A fronte di tutto ciò cosa fanno i politici italiani, dimostrando ancora una volta la propria alienazione dalla realtà delle cose e l’infimo livello del loro operato? Pensano soltanto ad aumentare le strade. Ché è un po’ come pensare di guarire un alcolizzato cronico dandogli ancora più alcolici da bere, invece di ridurglieli costantemente fino a riportarli ad una quantità che non genera più problemi. Abbiamo le strade sempre più intasate? Facciamone delle altre! Abbiamo i parcheggi pieni? Facciamone degli altri! Scarseggia il carburante al punto da pensare come farne scorta? Facciamo in modo che lo si consumi come al solito!
Non ce la possiamo fare, insomma, e siccome la classe politica che ci comanda è inesorabilmente lo specchio della società che governa, ecco che continuiamo a raschiare il fondo di un barile senza renderci conto che in realtà l’abbiamo sfondato da tempo e stiamo scavando nella melma – ho scritto melma, si noti l’eleganza. Basti pensare alle opere che sono state progettate, realizzate o programmate (ritardi e problemi vari a parte) per le Olimpiadi di Milano Cortina: per la gran parte sono opere viabilistiche, strade per auto private. In una delle zone d’Italia – la Lombardia, il Veneto, il Trentino-Alto Adige – tra le più trafficate e intasate d’Europa.


Non ce la possiamo fare, ribadisco. Fino a che, alla fine di tutto, qualcosa inevitabilmente cambierà – crollandoci addosso e “seppellendoci” sotto gli effetti della nostra decennale meschinità.

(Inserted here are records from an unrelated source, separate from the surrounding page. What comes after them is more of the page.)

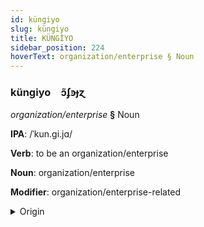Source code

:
 ```yaml
---
id: küngiyo
slug: küngiyo
title: KÜNGİYO
sidebar_position: 224
hoverText: organization/enterprise § Noun
---
```


### küngiyo&emsp;<span kind="abugida">ɔ̃ʄꜿɟɀ</span>

*organization/enterprise* **§** Noun

**IPA**: /ˈkun.gi.jɑ/

**Verb**: to be an organization/enterprise

**Noun**: organization/enterprise

**Modifier**: organization/enterprise-related

<details>
    <summary>Origin</summary>
    Hausa ƙungiya /kʼungija/<br/>
    <em>Afroasiatic Language Family</em>
</details>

N.B.: Per “anomalia fiscale” (riferita in particolare a Valle d’Aosta e Trentino) si intende una distorsione statistica causata da vantaggi economici locali, che fa apparire sulla carta un numero di vetture enormemente superiore a quelle che circolano davvero sulle strade di quelle regioni. In parole semplici, non sono i residenti ad avere 2 auto a testa ma, ad esempio, sono le società di noleggio a lungo termine e le flotte aziendali di tutta Italia che decidono di immatricolare lì i propri veicoli. In ogni caso, il tasso di motorizzazione delle regioni alpine è quasi ovunque superiore a quello medio della UE.